YOUR ASSIGNMENT
I need every line that includes the word "default" copied from the material.

EXTRACTED MATERIAL
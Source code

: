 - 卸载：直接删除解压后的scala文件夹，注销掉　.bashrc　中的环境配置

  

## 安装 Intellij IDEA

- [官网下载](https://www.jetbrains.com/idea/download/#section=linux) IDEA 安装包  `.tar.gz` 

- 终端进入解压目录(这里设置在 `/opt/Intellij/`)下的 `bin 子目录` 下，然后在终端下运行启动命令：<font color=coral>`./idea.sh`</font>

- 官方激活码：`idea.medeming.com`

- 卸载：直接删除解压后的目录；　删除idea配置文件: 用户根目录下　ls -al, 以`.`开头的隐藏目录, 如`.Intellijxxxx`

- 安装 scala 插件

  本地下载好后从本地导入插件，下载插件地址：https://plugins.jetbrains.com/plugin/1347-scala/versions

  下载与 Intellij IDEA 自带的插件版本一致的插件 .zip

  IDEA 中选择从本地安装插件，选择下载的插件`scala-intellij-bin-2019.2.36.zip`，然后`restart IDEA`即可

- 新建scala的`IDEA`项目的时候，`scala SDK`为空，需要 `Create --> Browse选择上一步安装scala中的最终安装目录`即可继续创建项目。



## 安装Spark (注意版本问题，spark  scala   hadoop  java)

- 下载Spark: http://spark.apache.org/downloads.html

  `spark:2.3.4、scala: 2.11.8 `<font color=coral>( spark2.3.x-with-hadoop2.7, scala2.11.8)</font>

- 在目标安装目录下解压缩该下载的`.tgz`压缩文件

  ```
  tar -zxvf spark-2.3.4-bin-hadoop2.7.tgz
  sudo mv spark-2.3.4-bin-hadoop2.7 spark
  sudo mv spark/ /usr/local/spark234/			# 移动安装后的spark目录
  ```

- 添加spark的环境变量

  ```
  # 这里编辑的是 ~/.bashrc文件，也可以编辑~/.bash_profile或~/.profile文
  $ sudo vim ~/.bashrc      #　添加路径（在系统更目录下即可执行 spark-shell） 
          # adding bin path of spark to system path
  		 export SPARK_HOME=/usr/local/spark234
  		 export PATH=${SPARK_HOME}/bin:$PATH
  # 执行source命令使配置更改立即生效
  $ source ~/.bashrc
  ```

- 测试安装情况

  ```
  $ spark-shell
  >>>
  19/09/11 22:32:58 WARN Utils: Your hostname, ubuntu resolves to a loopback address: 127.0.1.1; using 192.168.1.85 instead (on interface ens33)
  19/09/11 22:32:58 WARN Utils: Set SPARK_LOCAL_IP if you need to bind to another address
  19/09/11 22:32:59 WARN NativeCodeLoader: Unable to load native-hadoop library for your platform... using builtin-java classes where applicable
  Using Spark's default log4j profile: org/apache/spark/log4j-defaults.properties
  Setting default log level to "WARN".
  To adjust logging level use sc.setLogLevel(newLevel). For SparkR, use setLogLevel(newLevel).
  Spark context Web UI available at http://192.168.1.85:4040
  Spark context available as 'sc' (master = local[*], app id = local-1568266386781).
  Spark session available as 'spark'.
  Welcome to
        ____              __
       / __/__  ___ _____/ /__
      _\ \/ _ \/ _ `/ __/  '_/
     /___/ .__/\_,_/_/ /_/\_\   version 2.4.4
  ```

SOLUTION TO THIS TASK
  Using Spark's default log4j profile: org/apache/spark/log4j-defaults.properties
  Setting default log level to "WARN".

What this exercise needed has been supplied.